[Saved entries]
"""

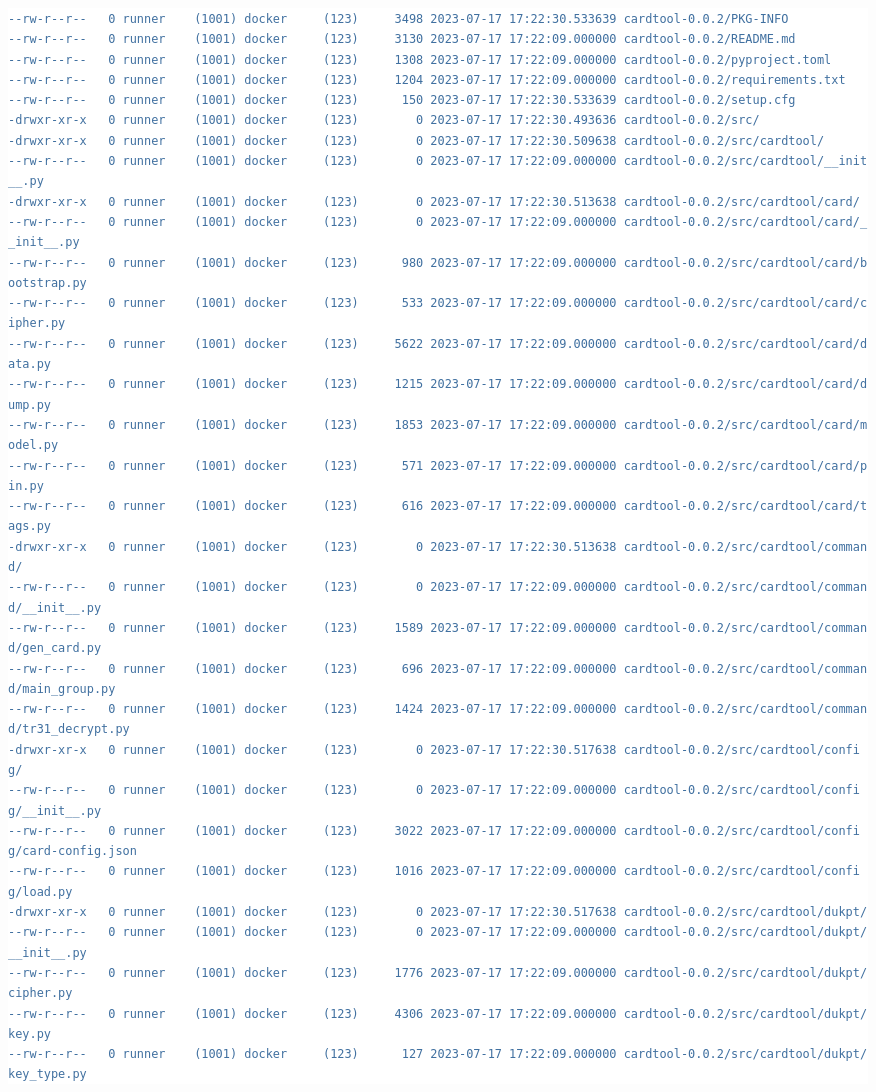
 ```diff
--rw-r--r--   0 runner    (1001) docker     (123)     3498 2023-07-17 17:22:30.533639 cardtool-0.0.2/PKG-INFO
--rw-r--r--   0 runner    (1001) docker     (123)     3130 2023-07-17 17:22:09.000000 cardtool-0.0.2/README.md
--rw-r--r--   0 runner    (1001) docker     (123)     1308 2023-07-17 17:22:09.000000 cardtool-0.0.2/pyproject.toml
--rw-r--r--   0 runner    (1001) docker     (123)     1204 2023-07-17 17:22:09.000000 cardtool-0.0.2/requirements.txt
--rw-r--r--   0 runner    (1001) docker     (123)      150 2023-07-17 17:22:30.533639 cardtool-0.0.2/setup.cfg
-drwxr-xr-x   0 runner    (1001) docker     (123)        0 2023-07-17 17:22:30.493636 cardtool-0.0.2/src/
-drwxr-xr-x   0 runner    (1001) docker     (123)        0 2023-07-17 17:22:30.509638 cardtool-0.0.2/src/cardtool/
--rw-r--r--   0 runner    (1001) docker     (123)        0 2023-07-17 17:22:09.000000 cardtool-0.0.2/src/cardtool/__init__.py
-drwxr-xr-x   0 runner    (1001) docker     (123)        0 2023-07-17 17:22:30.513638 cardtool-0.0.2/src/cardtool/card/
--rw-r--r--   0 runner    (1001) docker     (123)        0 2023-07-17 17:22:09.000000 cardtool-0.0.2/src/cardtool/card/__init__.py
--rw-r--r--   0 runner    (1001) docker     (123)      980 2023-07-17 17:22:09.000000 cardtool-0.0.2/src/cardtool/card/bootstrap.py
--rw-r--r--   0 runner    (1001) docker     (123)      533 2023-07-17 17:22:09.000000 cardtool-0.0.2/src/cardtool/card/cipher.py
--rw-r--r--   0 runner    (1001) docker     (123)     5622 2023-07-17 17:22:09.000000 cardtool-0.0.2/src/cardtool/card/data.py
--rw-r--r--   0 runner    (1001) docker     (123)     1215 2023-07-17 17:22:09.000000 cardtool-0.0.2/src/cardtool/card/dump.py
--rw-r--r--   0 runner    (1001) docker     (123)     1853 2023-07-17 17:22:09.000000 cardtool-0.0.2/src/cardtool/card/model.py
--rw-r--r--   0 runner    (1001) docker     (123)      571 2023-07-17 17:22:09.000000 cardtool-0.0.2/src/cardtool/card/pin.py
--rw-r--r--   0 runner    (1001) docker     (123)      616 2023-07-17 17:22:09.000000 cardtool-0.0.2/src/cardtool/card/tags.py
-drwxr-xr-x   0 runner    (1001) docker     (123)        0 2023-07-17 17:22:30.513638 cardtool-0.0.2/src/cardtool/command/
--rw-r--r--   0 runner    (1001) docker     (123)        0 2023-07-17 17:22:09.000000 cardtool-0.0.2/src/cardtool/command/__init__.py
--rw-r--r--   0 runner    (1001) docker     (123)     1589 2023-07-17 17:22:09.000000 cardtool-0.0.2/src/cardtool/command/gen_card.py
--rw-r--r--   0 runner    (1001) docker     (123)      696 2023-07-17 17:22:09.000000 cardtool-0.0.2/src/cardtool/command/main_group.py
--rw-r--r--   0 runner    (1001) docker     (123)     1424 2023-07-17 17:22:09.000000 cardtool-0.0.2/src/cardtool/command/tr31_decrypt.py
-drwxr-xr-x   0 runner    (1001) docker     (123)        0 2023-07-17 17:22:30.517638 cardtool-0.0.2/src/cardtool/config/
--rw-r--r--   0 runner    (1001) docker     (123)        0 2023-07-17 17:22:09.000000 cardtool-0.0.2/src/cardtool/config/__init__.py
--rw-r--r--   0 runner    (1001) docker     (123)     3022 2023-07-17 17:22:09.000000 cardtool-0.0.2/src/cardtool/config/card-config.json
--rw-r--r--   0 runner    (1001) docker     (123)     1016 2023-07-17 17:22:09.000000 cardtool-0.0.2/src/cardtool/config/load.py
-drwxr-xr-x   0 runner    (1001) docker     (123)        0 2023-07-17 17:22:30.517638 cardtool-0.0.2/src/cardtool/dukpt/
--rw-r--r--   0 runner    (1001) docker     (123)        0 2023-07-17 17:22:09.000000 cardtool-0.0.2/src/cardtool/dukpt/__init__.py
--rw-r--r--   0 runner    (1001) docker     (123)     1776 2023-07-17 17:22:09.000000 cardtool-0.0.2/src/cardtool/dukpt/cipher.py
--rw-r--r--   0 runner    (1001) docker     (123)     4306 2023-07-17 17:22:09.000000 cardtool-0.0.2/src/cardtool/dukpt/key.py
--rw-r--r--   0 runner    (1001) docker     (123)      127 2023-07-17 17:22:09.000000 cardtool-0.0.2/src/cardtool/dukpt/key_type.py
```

"""
"""

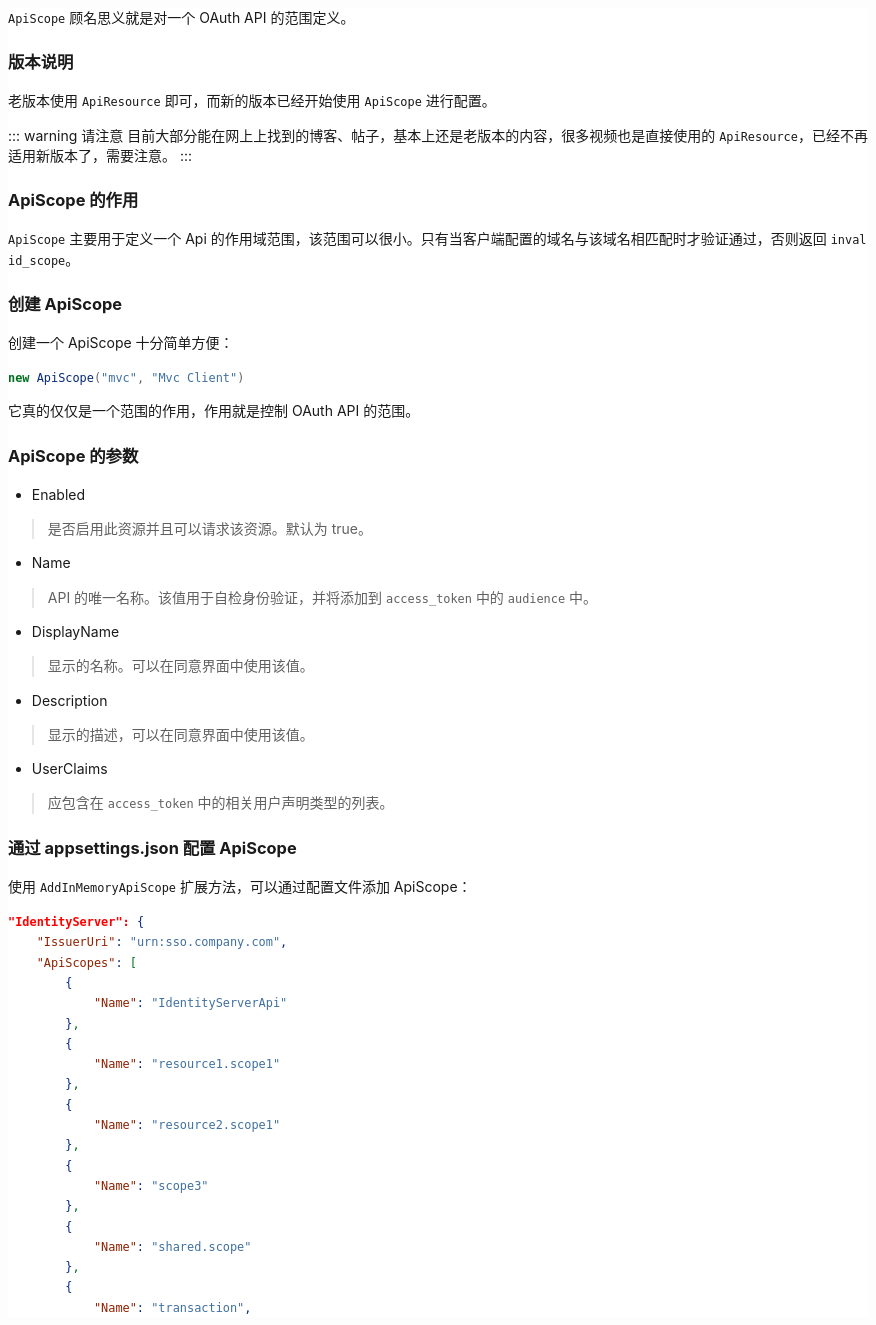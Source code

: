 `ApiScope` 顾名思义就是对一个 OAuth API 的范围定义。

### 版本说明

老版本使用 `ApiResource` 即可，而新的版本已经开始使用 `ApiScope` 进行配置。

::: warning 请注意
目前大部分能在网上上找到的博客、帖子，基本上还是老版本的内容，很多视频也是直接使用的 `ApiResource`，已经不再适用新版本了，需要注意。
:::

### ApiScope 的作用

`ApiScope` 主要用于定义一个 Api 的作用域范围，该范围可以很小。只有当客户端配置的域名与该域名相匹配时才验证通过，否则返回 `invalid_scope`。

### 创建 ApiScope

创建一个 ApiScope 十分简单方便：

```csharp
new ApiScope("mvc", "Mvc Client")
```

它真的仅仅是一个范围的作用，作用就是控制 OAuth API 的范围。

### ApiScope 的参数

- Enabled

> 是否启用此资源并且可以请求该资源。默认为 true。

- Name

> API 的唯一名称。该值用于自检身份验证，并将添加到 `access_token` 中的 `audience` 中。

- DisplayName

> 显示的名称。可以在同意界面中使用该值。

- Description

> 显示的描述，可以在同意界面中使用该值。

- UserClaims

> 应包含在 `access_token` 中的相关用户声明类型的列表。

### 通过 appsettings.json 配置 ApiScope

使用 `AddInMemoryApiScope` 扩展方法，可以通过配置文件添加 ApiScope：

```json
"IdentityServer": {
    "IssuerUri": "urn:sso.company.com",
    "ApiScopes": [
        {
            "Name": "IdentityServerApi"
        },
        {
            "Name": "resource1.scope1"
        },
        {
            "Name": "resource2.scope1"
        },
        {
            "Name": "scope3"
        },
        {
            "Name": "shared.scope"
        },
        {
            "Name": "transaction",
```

"""
"""

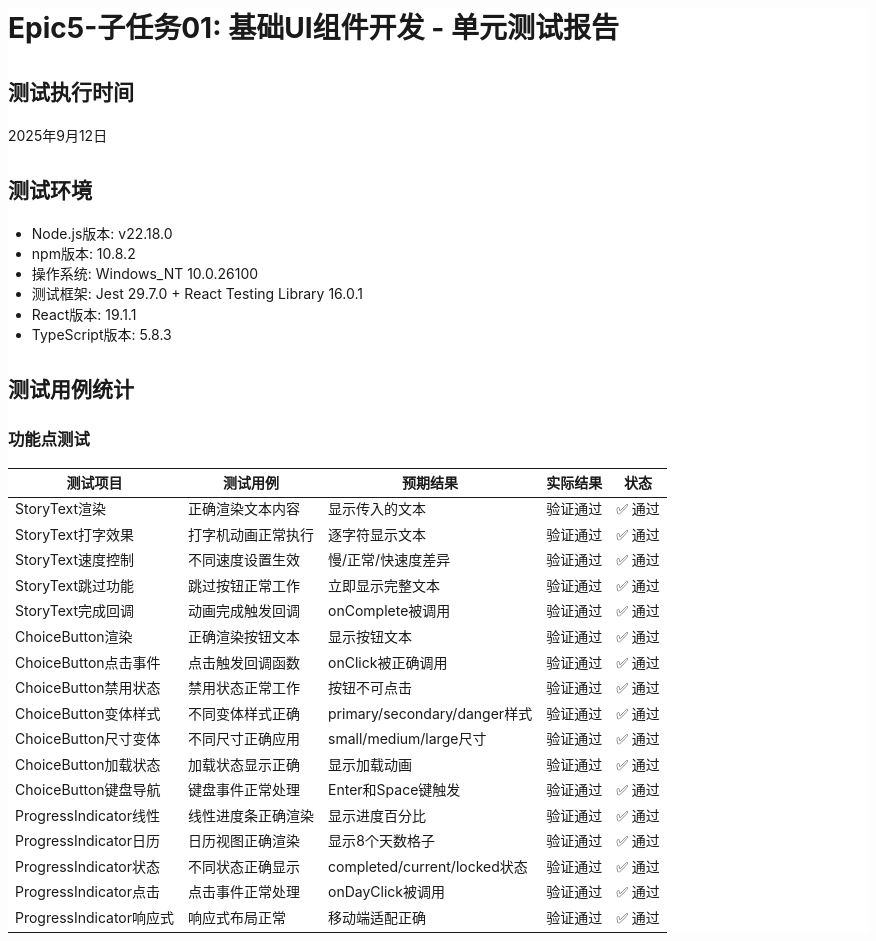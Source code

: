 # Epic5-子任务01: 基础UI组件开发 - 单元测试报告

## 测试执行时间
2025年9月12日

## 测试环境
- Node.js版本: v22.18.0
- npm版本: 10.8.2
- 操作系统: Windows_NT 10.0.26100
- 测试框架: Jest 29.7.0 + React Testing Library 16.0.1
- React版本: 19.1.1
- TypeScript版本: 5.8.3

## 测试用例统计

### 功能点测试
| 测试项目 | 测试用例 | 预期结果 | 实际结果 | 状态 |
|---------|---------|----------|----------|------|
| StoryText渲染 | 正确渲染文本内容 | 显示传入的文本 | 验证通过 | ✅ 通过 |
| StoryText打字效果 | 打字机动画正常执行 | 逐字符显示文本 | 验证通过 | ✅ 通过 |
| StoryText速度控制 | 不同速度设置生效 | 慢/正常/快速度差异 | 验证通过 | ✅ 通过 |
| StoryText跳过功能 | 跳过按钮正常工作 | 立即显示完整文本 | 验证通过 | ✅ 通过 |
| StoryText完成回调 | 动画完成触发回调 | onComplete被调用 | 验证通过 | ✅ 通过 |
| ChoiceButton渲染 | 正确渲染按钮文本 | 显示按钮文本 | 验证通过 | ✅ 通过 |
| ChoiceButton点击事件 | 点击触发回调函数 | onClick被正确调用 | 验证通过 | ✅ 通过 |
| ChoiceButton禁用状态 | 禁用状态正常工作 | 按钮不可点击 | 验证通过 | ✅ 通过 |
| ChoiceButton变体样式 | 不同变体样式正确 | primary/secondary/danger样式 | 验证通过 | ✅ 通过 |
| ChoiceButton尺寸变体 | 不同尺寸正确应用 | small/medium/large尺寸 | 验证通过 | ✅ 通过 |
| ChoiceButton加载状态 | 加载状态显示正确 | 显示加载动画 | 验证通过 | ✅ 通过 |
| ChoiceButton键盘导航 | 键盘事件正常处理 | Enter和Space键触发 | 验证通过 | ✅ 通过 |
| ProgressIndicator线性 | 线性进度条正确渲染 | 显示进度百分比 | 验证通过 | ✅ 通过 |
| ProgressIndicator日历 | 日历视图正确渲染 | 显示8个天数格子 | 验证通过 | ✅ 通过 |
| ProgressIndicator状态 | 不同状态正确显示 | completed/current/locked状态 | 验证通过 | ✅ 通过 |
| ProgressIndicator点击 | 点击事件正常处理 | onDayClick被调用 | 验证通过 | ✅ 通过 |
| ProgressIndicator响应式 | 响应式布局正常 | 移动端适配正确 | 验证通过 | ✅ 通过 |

"""

* **What is being asked**
In the entries above, please find the line with "onComplete被调用 | 验证通过 | ✅ 通过 |" and the line with "completed/current/locked状态 | 验证通过 | ✅ 通过 |", then write out exactly those two lines and every line between them, and nothing more.

* **Worked solution**
| StoryText完成回调 | 动画完成触发回调 | onComplete被调用 | 验证通过 | ✅ 通过 |
| ChoiceButton渲染 | 正确渲染按钮文本 | 显示按钮文本 | 验证通过 | ✅ 通过 |
| ChoiceButton点击事件 | 点击触发回调函数 | onClick被正确调用 | 验证通过 | ✅ 通过 |
| ChoiceButton禁用状态 | 禁用状态正常工作 | 按钮不可点击 | 验证通过 | ✅ 通过 |
| ChoiceButton变体样式 | 不同变体样式正确 | primary/secondary/danger样式 | 验证通过 | ✅ 通过 |
| ChoiceButton尺寸变体 | 不同尺寸正确应用 | small/medium/large尺寸 | 验证通过 | ✅ 通过 |
| ChoiceButton加载状态 | 加载状态显示正确 | 显示加载动画 | 验证通过 | ✅ 通过 |
| ChoiceButton键盘导航 | 键盘事件正常处理 | Enter和Space键触发 | 验证通过 | ✅ 通过 |
| ProgressIndicator线性 | 线性进度条正确渲染 | 显示进度百分比 | 验证通过 | ✅ 通过 |
| ProgressIndicator日历 | 日历视图正确渲染 | 显示8个天数格子 | 验证通过 | ✅ 通过 |
| ProgressIndicator状态 | 不同状态正确显示 | completed/current/locked状态 | 验证通过 | ✅ 通过 |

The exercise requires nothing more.